■ Stored data
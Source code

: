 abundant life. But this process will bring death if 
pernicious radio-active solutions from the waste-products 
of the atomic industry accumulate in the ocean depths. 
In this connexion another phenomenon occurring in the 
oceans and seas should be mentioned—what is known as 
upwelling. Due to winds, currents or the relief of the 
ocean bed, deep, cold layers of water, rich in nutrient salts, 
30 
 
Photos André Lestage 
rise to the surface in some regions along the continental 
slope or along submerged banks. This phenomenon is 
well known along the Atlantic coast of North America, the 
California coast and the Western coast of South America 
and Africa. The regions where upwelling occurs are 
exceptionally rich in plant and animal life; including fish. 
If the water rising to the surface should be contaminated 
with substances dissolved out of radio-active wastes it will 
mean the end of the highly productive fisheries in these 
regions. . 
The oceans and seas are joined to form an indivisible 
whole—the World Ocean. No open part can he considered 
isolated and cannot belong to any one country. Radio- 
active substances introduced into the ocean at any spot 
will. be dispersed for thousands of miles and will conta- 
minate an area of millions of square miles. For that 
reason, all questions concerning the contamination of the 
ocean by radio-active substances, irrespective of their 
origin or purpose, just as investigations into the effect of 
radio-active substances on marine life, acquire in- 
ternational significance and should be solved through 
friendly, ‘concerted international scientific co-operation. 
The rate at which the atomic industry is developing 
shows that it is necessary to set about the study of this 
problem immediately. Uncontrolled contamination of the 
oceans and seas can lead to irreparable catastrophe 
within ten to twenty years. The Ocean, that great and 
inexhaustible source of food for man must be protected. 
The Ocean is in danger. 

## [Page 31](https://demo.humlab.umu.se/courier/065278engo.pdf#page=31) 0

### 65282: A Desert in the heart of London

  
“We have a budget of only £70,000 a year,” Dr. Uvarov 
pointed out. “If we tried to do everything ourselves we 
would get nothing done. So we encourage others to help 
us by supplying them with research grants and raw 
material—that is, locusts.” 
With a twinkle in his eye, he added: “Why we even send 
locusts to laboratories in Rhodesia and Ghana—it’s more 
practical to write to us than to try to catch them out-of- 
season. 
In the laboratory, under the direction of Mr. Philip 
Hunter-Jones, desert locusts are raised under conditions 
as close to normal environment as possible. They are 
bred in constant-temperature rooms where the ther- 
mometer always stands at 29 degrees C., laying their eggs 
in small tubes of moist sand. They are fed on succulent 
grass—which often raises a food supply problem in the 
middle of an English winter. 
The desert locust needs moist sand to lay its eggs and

--

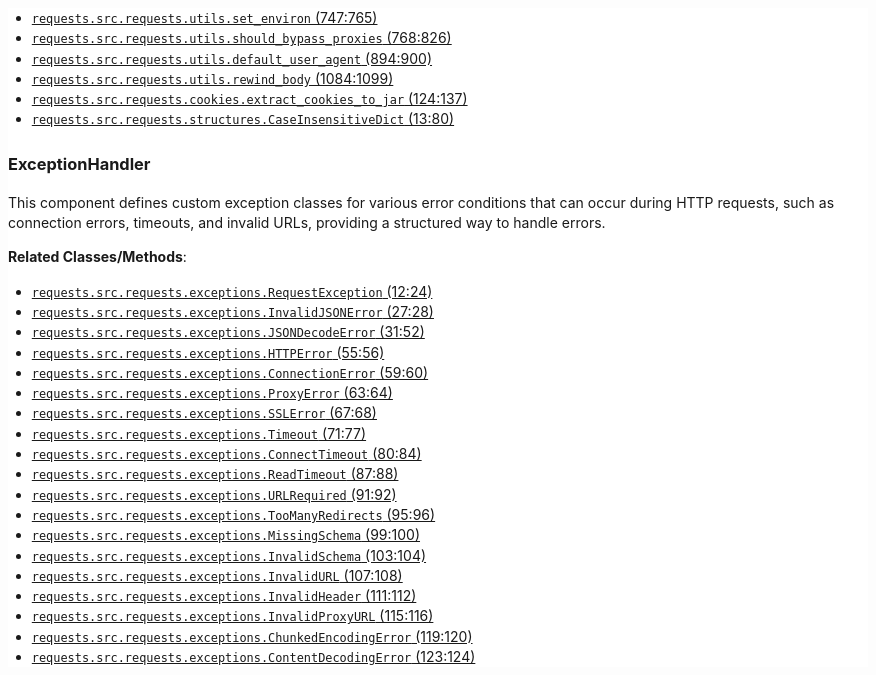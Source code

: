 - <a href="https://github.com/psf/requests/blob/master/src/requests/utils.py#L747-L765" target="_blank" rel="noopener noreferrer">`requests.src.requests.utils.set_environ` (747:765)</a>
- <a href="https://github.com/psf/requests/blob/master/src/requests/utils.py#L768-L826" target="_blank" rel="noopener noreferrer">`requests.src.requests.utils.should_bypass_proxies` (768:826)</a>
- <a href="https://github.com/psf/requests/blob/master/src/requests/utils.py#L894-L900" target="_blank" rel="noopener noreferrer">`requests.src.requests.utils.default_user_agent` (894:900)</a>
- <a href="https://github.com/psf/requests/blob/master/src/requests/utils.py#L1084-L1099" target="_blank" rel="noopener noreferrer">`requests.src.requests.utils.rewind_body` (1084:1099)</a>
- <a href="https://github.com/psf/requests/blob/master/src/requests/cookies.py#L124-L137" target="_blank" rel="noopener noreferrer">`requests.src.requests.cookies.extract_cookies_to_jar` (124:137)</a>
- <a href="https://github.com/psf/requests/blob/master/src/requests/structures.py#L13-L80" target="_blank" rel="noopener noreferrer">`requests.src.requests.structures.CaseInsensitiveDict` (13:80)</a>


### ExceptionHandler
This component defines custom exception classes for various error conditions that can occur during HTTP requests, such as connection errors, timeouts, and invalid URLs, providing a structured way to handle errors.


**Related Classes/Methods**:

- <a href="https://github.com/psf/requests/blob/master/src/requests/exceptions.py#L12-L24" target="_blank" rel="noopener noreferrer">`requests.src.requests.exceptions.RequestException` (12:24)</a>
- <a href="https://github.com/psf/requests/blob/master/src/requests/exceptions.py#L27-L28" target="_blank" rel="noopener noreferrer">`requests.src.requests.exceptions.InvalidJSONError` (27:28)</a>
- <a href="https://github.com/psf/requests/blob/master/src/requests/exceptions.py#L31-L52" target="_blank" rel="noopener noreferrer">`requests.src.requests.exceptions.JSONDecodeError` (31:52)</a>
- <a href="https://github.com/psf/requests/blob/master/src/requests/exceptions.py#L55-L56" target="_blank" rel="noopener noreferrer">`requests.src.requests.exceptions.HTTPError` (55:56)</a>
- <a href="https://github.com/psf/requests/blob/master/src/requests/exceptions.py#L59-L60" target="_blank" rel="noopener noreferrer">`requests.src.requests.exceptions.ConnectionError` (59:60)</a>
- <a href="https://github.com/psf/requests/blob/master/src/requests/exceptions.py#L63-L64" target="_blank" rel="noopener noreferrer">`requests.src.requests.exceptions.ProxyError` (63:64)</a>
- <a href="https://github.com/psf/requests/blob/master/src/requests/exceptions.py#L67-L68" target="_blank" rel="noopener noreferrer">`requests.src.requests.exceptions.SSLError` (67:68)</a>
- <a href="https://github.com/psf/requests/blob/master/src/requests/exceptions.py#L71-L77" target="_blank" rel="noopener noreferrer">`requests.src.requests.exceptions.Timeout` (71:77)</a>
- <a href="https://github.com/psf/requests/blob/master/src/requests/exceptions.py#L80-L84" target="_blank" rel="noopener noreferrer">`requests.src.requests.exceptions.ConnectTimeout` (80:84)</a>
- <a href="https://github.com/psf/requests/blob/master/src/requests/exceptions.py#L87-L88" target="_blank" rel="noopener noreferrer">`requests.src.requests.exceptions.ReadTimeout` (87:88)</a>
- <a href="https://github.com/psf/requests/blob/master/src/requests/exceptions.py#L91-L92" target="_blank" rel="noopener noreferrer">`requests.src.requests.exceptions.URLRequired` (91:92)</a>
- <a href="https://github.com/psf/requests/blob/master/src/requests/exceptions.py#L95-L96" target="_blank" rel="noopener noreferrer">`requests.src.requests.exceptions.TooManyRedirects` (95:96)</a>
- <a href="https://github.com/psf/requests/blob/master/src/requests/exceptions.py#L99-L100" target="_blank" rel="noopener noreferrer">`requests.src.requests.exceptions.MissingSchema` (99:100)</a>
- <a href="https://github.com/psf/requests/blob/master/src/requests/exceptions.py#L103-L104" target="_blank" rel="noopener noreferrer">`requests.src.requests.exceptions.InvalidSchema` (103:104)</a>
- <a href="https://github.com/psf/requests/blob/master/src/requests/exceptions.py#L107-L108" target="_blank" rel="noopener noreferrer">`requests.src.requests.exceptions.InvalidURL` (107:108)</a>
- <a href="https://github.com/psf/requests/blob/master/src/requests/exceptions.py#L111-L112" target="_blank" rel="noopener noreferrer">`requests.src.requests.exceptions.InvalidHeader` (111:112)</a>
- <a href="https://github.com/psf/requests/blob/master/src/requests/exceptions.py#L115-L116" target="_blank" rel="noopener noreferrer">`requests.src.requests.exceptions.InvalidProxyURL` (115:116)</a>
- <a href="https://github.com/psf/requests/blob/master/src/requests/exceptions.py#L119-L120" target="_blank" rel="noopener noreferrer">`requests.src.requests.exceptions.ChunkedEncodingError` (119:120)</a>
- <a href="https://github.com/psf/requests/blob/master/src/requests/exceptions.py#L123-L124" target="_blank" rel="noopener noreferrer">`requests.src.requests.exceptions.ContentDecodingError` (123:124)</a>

■ Task description
Would you please copy exactly the part of the entries above that begins at the line containing "oceans and seas can" and ends at the line containing "The Ocean is in danger.", both lines included?

■ Problem solution
oceans and seas can lead to irreparable catastrophe 
within ten to twenty years. The Ocean, that great and 
inexhaustible source of food for man must be protected. 
The Ocean is in danger. 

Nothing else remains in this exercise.